In this story, young Paul seeks to create the luck which his mother believes has always eluded her. She sets the tone for their household, and Paul desperately seeks to make his mother happy by providing the wealth she believes she needs.

Paul discovers that if he rides his rocking horse for long enough, he is able to predict the upcoming winners of horse races. After successfully earning money and secretly funneling this to his mother, he realizes that his efforts aren't enough and that she needs even more to make her happy.

Between this sense of disappointment and his frenzied riding, Paul's health deteriorates, as is evident in various details preceding his final ride on the rocking horse, but he is resolute in his goal. He must discover the winner of the upcoming derby in order to secure a large payout for his mother.

After Paul rides for the final time, he becomes seriously ill:

Then he fell with a crash to the ground. She, all her suffering motherhood rushing through her, ran to gather him up.

But he was unconscious, and unconscious he remained, with some kind of brain sickness. He talked and threw his body wildly from side to side on the bed, as his mother sat quietly by his side without showing any sign of emotion.
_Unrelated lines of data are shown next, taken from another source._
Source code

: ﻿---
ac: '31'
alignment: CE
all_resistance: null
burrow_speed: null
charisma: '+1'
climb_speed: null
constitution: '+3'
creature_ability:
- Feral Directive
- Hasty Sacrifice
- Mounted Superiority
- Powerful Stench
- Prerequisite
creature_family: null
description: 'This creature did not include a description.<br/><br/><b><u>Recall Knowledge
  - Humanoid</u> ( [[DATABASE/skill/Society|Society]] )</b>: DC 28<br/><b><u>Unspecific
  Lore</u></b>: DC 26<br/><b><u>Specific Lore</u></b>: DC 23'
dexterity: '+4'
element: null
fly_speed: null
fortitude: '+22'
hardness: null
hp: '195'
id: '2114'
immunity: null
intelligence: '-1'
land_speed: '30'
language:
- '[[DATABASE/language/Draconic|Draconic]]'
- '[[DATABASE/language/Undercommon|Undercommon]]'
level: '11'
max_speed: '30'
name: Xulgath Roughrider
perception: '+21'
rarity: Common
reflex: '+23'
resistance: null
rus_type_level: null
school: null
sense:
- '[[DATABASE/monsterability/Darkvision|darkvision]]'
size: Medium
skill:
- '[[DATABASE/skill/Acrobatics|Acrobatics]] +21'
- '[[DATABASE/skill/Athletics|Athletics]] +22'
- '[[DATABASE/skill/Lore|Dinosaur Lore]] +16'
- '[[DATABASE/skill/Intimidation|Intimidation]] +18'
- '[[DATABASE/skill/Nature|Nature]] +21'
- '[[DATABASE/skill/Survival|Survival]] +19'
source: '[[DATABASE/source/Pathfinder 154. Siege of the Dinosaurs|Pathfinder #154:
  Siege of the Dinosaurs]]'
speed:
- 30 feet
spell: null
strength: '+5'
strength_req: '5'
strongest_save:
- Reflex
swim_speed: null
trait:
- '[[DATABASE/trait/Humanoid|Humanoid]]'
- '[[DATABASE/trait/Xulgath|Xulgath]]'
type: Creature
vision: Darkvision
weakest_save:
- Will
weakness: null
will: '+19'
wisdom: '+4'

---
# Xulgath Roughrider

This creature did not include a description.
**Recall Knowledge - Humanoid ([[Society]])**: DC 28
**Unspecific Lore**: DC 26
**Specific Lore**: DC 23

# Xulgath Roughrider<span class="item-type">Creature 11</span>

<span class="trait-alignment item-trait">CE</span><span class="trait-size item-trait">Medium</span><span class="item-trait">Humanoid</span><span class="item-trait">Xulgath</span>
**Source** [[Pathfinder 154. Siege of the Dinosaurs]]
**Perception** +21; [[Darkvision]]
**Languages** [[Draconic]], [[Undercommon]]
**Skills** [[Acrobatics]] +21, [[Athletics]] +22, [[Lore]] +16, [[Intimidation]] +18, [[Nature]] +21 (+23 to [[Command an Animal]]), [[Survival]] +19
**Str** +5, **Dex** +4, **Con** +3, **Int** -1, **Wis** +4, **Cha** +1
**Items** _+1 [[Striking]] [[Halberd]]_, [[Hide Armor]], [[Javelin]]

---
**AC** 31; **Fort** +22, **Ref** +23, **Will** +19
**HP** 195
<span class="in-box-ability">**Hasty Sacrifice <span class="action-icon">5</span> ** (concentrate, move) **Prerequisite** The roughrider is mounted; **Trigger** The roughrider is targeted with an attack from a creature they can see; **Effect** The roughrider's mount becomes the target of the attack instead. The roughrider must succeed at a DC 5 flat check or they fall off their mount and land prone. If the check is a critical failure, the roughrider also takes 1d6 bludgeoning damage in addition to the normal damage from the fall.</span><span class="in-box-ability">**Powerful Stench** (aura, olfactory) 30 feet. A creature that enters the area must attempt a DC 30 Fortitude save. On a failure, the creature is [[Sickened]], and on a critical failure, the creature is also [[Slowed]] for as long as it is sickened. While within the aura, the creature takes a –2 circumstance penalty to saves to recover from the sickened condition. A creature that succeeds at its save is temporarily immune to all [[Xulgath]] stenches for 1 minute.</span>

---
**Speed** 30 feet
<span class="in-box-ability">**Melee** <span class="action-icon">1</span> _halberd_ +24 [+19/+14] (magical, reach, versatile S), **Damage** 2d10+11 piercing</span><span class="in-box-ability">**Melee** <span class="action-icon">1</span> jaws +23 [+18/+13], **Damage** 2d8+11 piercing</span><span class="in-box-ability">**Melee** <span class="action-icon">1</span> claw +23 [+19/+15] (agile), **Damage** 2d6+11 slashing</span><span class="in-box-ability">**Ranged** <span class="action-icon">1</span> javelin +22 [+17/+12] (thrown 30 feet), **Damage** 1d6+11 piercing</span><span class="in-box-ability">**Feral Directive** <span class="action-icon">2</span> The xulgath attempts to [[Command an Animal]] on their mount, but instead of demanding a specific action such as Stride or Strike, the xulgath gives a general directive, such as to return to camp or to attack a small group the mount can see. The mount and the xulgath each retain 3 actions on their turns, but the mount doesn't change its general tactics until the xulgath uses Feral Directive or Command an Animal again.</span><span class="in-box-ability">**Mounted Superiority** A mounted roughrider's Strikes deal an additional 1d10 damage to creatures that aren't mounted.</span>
Paul suffers for several days, but eventually, he meets his fate: Paul dies in the night. The final words that are offered over the young boy at the end of the story are about the money he earned in an effort to win his mother's affections.

Paul sacrifices his life in an effort to provide his mother with the life she's always desired; yet his mother offers no sense of gratitude for his sacrificial actions. The tragedy of his fate is made clear in the final line, when his uncle declares that Paul is "best gone out of a life" where he exists to simply purchase the love of his mother.